Lytic, epiphyseal, reaching the subarticular surface, in a skeletally mature adult, around the knee — that combination is GCT until proven otherwise.
There's a timing twist that makes this even tighter. GCT mostly appears after the growth plates have fused. Before fusion, the epiphysis is a separate chunk of growing cartilage and bone, and GCT generally waits for the plate to close before moving in. So the typical patient is a young adult — not a child.
What it looks like on a radiograph
On plain film, GCT is lytic — a punched-out, dark region where bone used to be — and expansile, gently ballooning the cortex outward like a slow-rising bread dough pushing against the pan. A few features worth naming:
- No matrix mineralization. There's no cloudy bone or popcorn calcification inside. It's just... lucent. (If you see chondroid or osteoid matrix, you're probably looking at a different tumor.)
- Non-sclerotic margin. Classically there's no rim of reactive sclerosis around it — the edge is there, but it isn't outlined by a clean white border. This is part of why it reads as "a little aggressive."
- Thinned or even disrupted cortex. Because it expands, the cortex can become eggshell-thin.
Aggressive-looking, but usually benign
GCT lives in an awkward middle zone: it is officially a benign tumor, but it behaves more aggressively than its benign label suggests. It can break through the cortex, recur after treatment, and — rarely — send deposits to the lungs even when the primary lesion looks histologically benign. That last fact trips people up, so file it away.
"Benign" does not mean "ignore it." GCT can be locally destructive and has a real recurrence rate. Imaging suggests the diagnosis; biopsy confirms it, and follow-up matters.
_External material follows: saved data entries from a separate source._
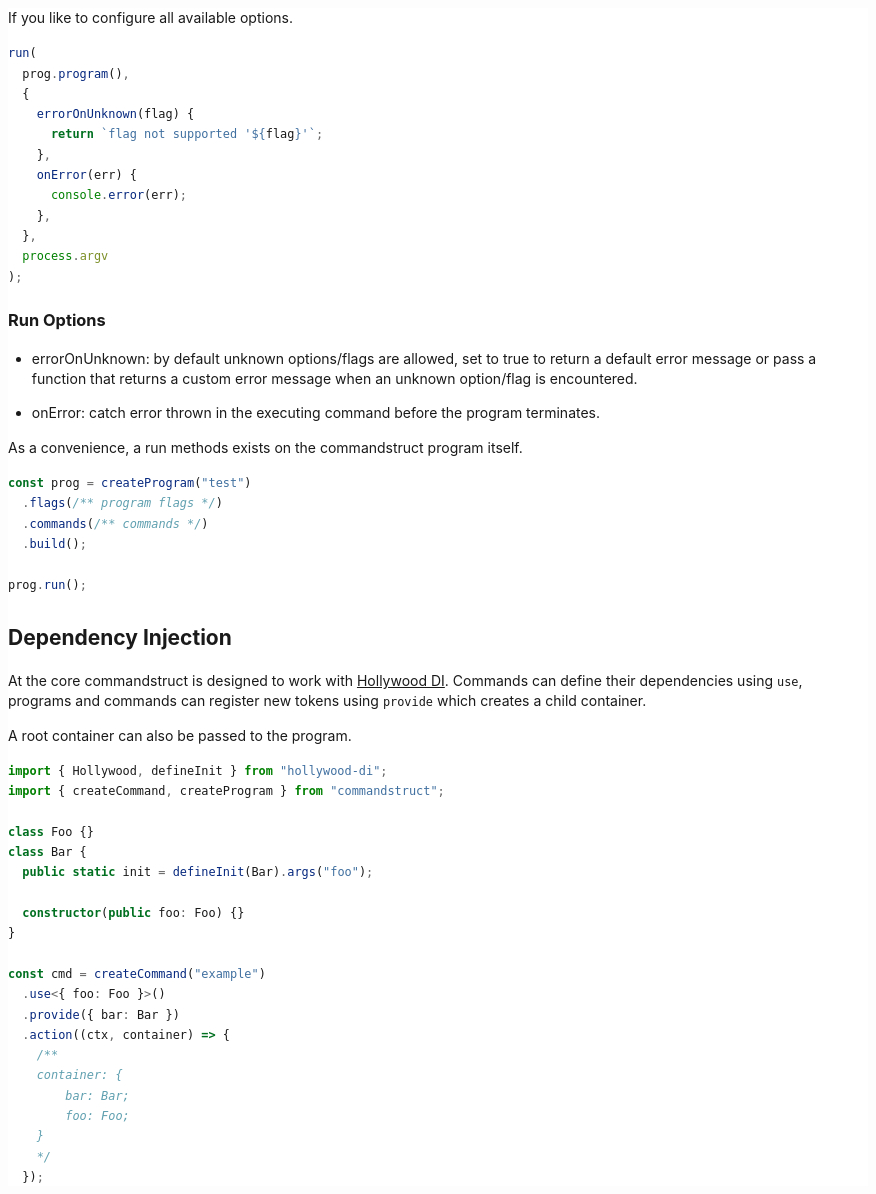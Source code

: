 If you like to configure all available options.

```ts
run(
  prog.program(),
  {
    errorOnUnknown(flag) {
      return `flag not supported '${flag}'`;
    },
    onError(err) {
      console.error(err);
    },
  },
  process.argv
);
```

### Run Options

- errorOnUnknown: by default unknown options/flags are allowed, set to true to return a default error message or pass a function that returns a custom error message when an unknown option/flag is encountered.

- onError: catch error thrown in the executing command before the program terminates.

As a convenience, a run methods exists on the commandstruct program itself.

```ts
const prog = createProgram("test")
  .flags(/** program flags */)
  .commands(/** commands */)
  .build();

prog.run();
```

## Dependency Injection

At the core commandstruct is designed to work with [Hollywood DI](https://github.com/eriicafes/hollywood-di). Commands can define their dependencies using `use`, programs and commands can register new tokens using `provide` which creates a child container.

A root container can also be passed to the program.

```ts
import { Hollywood, defineInit } from "hollywood-di";
import { createCommand, createProgram } from "commandstruct";

class Foo {}
class Bar {
  public static init = defineInit(Bar).args("foo");

  constructor(public foo: Foo) {}
}

const cmd = createCommand("example")
  .use<{ foo: Foo }>()
  .provide({ bar: Bar })
  .action((ctx, container) => {
    /**
    container: {
        bar: Bar;
        foo: Foo;
    }
    */
  });

```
MRI and CT: filling in the details
CT is great for showing exactly how thin the cortex has become and whether the tumor has truly broken through — useful before surgery. MRI shows the soft-tissue picture and is the tool that catches a classic complication: GCT can develop secondary aneurysmal bone cyst changes, giving you blood-filled spaces with fluid–fluid levels (layers that look like settled salad dressing in the cyst). The fluid–fluid levels themselves aren't specific — plenty of lesions make them — but in the right epiphyseal lesion they fit the story.
Don't get fooled
The whole game with GCT is matching the age and location before you commit.
The big trap: a lytic epiphyseal lesion in a skeletally immature patient. GCT favors fused growth plates, so in a child the same-looking lesion (especially near the epiphysis/apophysis) should push you toward other diagnoses like chondroblastoma rather than GCT.
A quick differential for the "lytic, expansile, no sclerotic rim" look around the knee:
| Diagnosis | What nudges you toward it |
|---|---|
| Giant cell tumor | Skeletally mature adult, epiphyseal, reaches subarticular surface, no matrix, non-sclerotic margin. |
| Aneurysmal bone cyst | Often younger, classically metaphyseal, fluid–fluid levels; can also be a secondary change inside a GCT. |
| Brown tumor | Look for clues of hyperparathyroidism elsewhere (resorption, "rugger-jersey" spine). |
| Metastasis or myeloma | Older patient, multiple lesions, known primary. |
The one thing to remember
If you take one sentence away: GCT is the lytic, expansile, non-mineralized lesion that lives in the epiphysis and touches the joint surface in a skeletally mature adult. Nail the location and the age, respect that "benign" here means "benign with an attitude," and you'll handle this tumor confidently. When the cortex looks blown out or you're worried about how aggressive things look, it's worth reviewing aggressive vs non-aggressive periosteal reaction to put GCT's behavior in context.